I haven't talked much about our match, mostly because it's so new and I've been trying to figure out what to say/not to say. When our caseworker called me on the Thursday before we found out we were chosen everything she told us about Baby X's mother, C, and her situation made my heart jump. This is adoption after all, it's never a good situation, however, it's the type of situation that I immediately thought, we have a really good chance at opening up without any reservations. C wants to have regular visits every few months. I hope that these visits evolve over time, and I would love for C to become part of our extended family.

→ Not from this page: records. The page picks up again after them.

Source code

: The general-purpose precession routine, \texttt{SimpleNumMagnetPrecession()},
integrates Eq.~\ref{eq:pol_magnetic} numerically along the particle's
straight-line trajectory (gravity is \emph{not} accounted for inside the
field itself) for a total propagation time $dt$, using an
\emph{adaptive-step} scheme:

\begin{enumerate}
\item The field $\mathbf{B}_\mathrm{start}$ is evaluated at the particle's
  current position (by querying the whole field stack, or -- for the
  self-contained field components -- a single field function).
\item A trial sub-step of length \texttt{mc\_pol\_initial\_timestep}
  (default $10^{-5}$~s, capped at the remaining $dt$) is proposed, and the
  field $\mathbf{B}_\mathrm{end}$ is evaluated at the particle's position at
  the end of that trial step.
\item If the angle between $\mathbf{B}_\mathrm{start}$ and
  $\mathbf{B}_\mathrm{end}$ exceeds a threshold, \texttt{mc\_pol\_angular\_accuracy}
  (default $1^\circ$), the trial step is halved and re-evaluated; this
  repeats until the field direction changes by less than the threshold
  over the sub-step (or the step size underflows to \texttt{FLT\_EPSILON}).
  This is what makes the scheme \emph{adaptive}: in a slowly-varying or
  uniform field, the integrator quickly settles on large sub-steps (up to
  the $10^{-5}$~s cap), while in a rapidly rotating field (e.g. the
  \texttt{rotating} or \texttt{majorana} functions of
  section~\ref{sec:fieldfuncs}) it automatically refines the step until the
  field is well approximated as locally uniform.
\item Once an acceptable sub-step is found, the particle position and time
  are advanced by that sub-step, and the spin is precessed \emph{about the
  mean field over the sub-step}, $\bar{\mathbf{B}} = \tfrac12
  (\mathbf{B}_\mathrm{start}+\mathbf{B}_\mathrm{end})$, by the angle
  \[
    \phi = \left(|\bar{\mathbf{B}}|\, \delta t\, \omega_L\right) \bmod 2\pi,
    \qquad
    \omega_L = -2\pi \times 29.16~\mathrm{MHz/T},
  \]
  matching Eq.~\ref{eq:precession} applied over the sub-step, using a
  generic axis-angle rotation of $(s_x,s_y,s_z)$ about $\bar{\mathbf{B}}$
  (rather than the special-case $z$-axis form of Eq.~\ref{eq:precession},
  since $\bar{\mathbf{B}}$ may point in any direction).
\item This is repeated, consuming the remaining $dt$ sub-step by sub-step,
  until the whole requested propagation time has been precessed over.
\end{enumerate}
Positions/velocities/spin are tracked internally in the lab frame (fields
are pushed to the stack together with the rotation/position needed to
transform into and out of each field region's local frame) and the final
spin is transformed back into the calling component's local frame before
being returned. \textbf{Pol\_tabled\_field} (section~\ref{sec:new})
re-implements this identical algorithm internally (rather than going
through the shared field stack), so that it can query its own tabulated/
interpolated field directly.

Now, as far as our families go, I don't think they really believe that we are as open to opening up the adoption as we say we are. When we first told them that we weren't going to tell them anything about C and her situation, S's dad asked why we were being so "secretive" about her. S retorted with the statement that Baby X should not hear the details of his mom's situation from anyone except us and her. And then, S asked his dad if he had read the very short, very concise adoption book we gave to him. Guess what his answer was? Sometimes the things his dad says out of ignorance really drive me insane. My parents just kind of go "huh" when I mention visits with C. That drives me crazy too, but it's easier to ignore.
My friends have also asked some odd questions when I told them of the regular visits. The most common question revolves around whether I'm ok with it. I think that's odd, because I present the visits in a positive light. Not to mention that we wouldn't be matched with C if we weren't open to seeing her. And of course, our friends immediately ask what C's story is. And of course I have to shoot them down too. We aren't revealing anything about her, whether she's younger or older, her name, her family life, how Baby X came to be, nothing. I figure that once you tell people about one detail, it's a slippery slope and the next thing you know you could give up the goods. Besides, her story doesn't matter to anyone except Baby X.
I guess it all comes down to adoption being an extension of infertility. Unless you've been through it, unless you've had to confront these tough questions, and make hard decisions, you have no fucking idea what it entails. I didn't until we got into it. I just get really annoyed that I'm trying to educate family and friends and I feel like anything I say tends to fall on deaf ears.